I'm excited about the new website/series Quarterlife by Marshall Herskovitz and Ed Zwick. I joined up. I almost clicked right through the terms of use, but took a quick look. Here's the interesting part:
5. CONTENT POSTED ON WEBSITE.

a. You understand and agree that Company may review, modify, or delete, without notice, any data, text, software, music, sound, message, photograph, graphic, image, video, profile, Mash-up, work of authorship, or other material or expression (collectively, "Content"), whether posted publicly or posted privately to other Members, that in the sole judgment of Company violates this Agreement or which might be offensive, indecent, or illegal, or which might harm, violate the rights, or threaten the safety of any person. Company is the final arbiter of what IS and IS NOT allowed on the Website.

b. You are solely responsible for the Content that you publish, transmit, upload, communicate, or display (collectively, "post") on the Website and/or through the Service, whether posted publicly or posted privately to other Members. You understand that Company has no obligation to monitor the Website, or monitor, control or edit the Content thereon, or monitor any use of the Service by Members, or remove inappropriate Content. Company is not responsible in any way for the Content posted by Members on any area of the Website or otherwise posted through the Service. By posting Content on the Website and/or through the Service, you agree to bear all risks associated with the accuracy and completeness of such Content.

c.
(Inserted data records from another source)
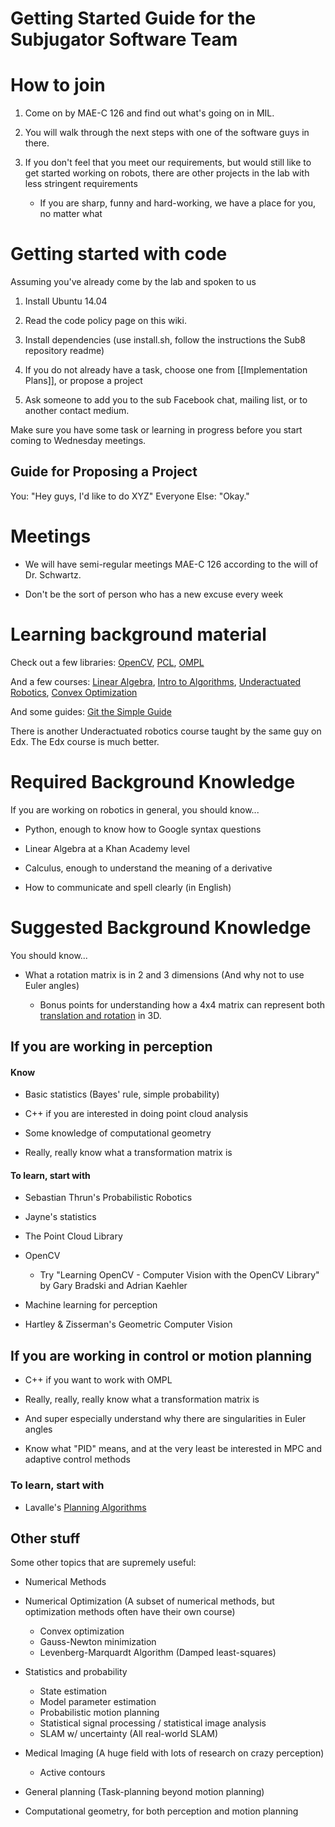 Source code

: Getting Started Guide for the Subjugator Software Team
======================================================

# How to join

1. Come on by MAE-C 126 and find out what's going on in MIL.

2. You will walk through the next steps with one of the software guys in there.

3. If you don't feel that you meet our requirements, but would still like to get started working on robots, there are other projects in the lab with less stringent requirements
    * If you are sharp, funny and hard-working, we have a place for you, no matter what

# Getting started with code

Assuming you've already come by the lab and spoken to us

1. Install Ubuntu 14.04

2. Read the code policy page on this wiki.

3. Install dependencies (use install.sh, follow the instructions the Sub8 repository readme)

4. If you do not already have a task, choose one from [[Implementation Plans]], or propose a project

5. Ask someone to add you to the sub Facebook chat, mailing list, or to another contact medium.

Make sure you have some task or learning in progress before you start coming to Wednesday meetings.

## Guide for Proposing a Project
You: "Hey guys, I'd like to do XYZ"
Everyone Else: "Okay."

# Meetings

* We will have semi-regular meetings MAE-C 126 according to the will of Dr. Schwartz.

* Don't be the sort of person who has a new excuse every week

# Learning background material

Check out a few libraries:
[OpenCV](http://opencv.org/), [PCL](pointclouds.org), [OMPL](http://ompl.kavrakilab.org/)

And a few courses:
[Linear Algebra](https://www.khanacademy.org/math/linear-algebra), [Intro to Algorithms](http://ocw.mit.edu/courses/electrical-engineering-and-computer-science/6-006-introduction-to-algorithms-fall-2011/), [Underactuated Robotics](http://ocw.mit.edu/courses/electrical-engineering-and-computer-science/6-832-underactuated-robotics-spring-2009/), [Convex Optimization](http://stanford.edu/class/ee364a/)

And some guides: [Git the Simple Guide](http://rogerdudler.github.io/git-guide/)

There is another Underactuated robotics course taught by the same guy on Edx. The Edx course is much better.


# Required Background Knowledge

If you are working on robotics in general, you should know...

* Python, enough to know how to Google syntax questions

* Linear Algebra at a Khan Academy level

* Calculus, enough to understand the meaning of a derivative

* How to communicate and spell clearly (in English)

# Suggested Background Knowledge

You should know...

* What a rotation matrix is in 2 and 3 dimensions (And why not to use Euler angles)

    * Bonus points for understanding how a 4x4 matrix can represent both [translation and rotation](https://en.wikipedia.org/wiki/Transformation_matrix#Affine_transformations) in 3D.


## If you are working in perception

#### Know

* Basic statistics (Bayes' rule, simple probability)

* C++ if you are interested in doing point cloud analysis

* Some knowledge of computational geometry

* Really, really know what a transformation matrix is

#### To learn, start with

* Sebastian Thrun's Probabilistic Robotics

* Jayne's statistics

* The Point Cloud Library

* OpenCV

    * Try "Learning OpenCV - Computer Vision with the OpenCV Library" by Gary Bradski and Adrian Kaehler

* Machine learning for perception

* Hartley & Zisserman's Geometric Computer Vision


## If you are working in control or motion planning

* C++ if you want to work with OMPL

* Really, really, really know what a transformation matrix is

* And super especially understand why there are singularities in Euler angles

* Know what "PID" means, and at the very least be interested in MPC and adaptive control methods

### To learn, start with

* Lavalle's [Planning Algorithms](http://planning.cs.uiuc.edu/)


## Other stuff

Some other topics that are supremely useful:

* Numerical Methods

* Numerical Optimization (A subset of numerical methods, but optimization methods often have their own course)
    * Convex optimization
    * Gauss-Newton minimization
    * Levenberg-Marquardt Algorithm (Damped least-squares)

* Statistics and probability
    * State estimation
    * Model parameter estimation
    * Probabilistic motion planning
    * Statistical signal processing / statistical image analysis
    * SLAM w/ uncertainty (All real-world SLAM)

* Medical Imaging (A huge field with lots of research on crazy perception)
    * Active contours

* General planning (Task-planning beyond motion planning)

* Computational geometry, for both perception and motion planning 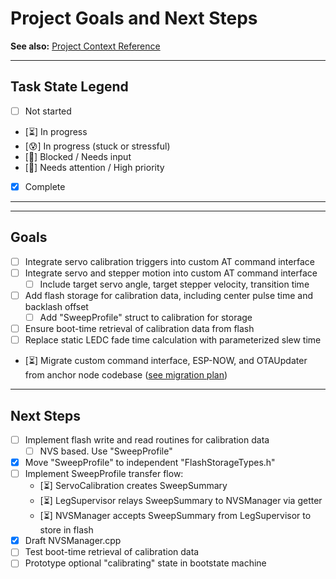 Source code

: 
# Project Goals and Next Steps

**See also:** [Project Context Reference](./Project_Context.md)

---

## Task State Legend

- [ ] Not started
- [⏳] In progress
- [😰] In progress (stuck or stressful)
- [🧩] Blocked / Needs input
- [🚩] Needs attention / High priority
- [x] Complete

---

---


## Goals

- [ ] Integrate servo calibration triggers into custom AT command interface
- [ ] Integrate servo and stepper motion into custom AT command interface
    - [ ] Include target servo angle, target stepper velocity, transition time
- [ ] Add flash storage for calibration data, including center pulse time and backlash offset
    - [ ] Add "SweepProfile" struct to calibration for storage
- [ ] Ensure boot-time retrieval of calibration data from flash
- [ ] Replace static LEDC fade time calculation with parameterized slew time
- [⏳] Migrate custom command interface, ESP-NOW, and OTAUpdater from anchor node codebase ([see migration plan](./ESP-NOW_Command_OTA_Migration_Plan.md))

---

## Next Steps

- [ ] Implement flash write and read routines for calibration data
    - [ ] NVS based. Use "SweepProfile"
- [x] Move "SweepProfile" to independent "FlashStorageTypes.h"
- [ ] Implement SweepProfile transfer flow:
    - [⏳] ServoCalibration creates SweepSummary
    - [⏳] LegSupervisor relays SweepSummary to NVSManager via getter
    - [⏳] NVSManager accepts SweepSummary from LegSupervisor to store in flash
- [x] Draft NVSManager.cpp
- [ ] Test boot-time retrieval of calibration data
- [ ] Prototype optional "calibrating" state in bootstate machine
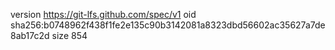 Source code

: version https://git-lfs.github.com/spec/v1
oid sha256:b0748962f438f1fe2e135c90b3142081a8323dbd56602ac35627a7de8ab17c2d
size 854
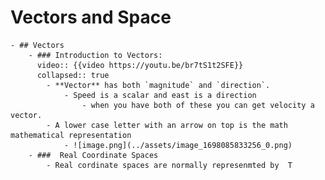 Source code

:# Vectors and Space
	- ## Vectors
		- ### Introduction to Vectors:
		  video:: {{video https://youtu.be/br7tS1t2SFE}}
		  collapsed:: true
			- **Vector** has both `magnitude` and `direction`.
				- Speed is a scalar and east is a direction
					- when you have both of these you can get velocity a vector.
			- A lower case letter with an arrow on top is the math mathematical representation
				- ![image.png](../assets/image_1698085833256_0.png)
		- ###  Real Coordinate Spaces
			- Real cordinate spaces are normally represenmted by  T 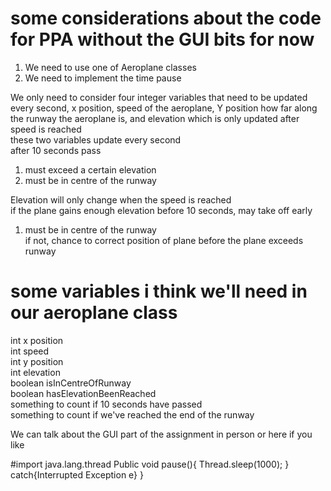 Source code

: # some considerations about the code for PPA without the GUI bits for now
1. We need to use one of Aeroplane classes
2. We need to implement the time pause

We only need to consider four integer variables that need to be updated every second, x position, speed of the aeroplane, Y position how far along the runway the aeroplane is, and elevation which is only updated after speed is reached <br />
  these two variables update every second <br />
  after 10 seconds pass <br />
  1. must exceed a certain elevation
  2. must be in centre of the runway

Elevation will only change when the speed is reached <br />
if the plane gains enough elevation before 10 seconds, may take off early <br />
   1. must be in centre of the runway <br />
      if not, chance to correct position of plane before the plane exceeds runway <br />
        
# some variables i think we'll need in our aeroplane class <br />
 int x position <br />
 int speed <br />
 int y position <br />
 int elevation <br />
 boolean isInCentreOfRunway <br />
 boolean hasElevationBeenReached <br />
 something to count if 10 seconds have passed <br />
 something to count if we've reached the end of the runway <br />
 
 
 We can talk about the GUI part of the assignment in person or here if you like

#import java.lang.thread
Public void pause(){
  Thread.sleep(1000);
} catch{Interrupted Exception e}
}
If you post Content to any public area of Website or submit any Content, including, without limitation, any scripts, treatments, casting reels, video clips, or Mash-ups via the Website, you automatically grant to Company, its licensees, successors, and assigns, an irrevocable, perpetual, non-exclusive, royalty-free worldwide license to use, reproduce, publicly perform, display, modify, adapt, repurpose, alter, edit, publish, translate, distribute, access, view, store, prepare derivative works of, incorporate into other works, and/or otherwise exploit such Content, or any part thereof, including but not limited to any copyrighted material, and your name, image, voice and likeness, for any purpose and in any form, media, or technology, whether now known or later developed, including but not limited to featuring such Content, name, image, voice or likeness on any page of the Website or on a third party website or mobile application, or in connection with any television program/series, motion picture, web or mobile program/series, or in any marketing, promotional materials or advertisements, and to grant and authorize sublicenses of the foregoing (the “License”). You further agree to permit anyone to access, display, view, store and reproduce such Content for personal use. You further agree to permit Company to display, feature, integrate, or exhibit advertisements in connection with Content, including, without limitation, banner advertisements, and pre-roll, post-roll, and interstitial video advertisements. You further waive any and all so-called "Moral Rights" or similar rights of any jurisdiction, now or hereafter recognized, with respect to Company’s exercise of such right and license.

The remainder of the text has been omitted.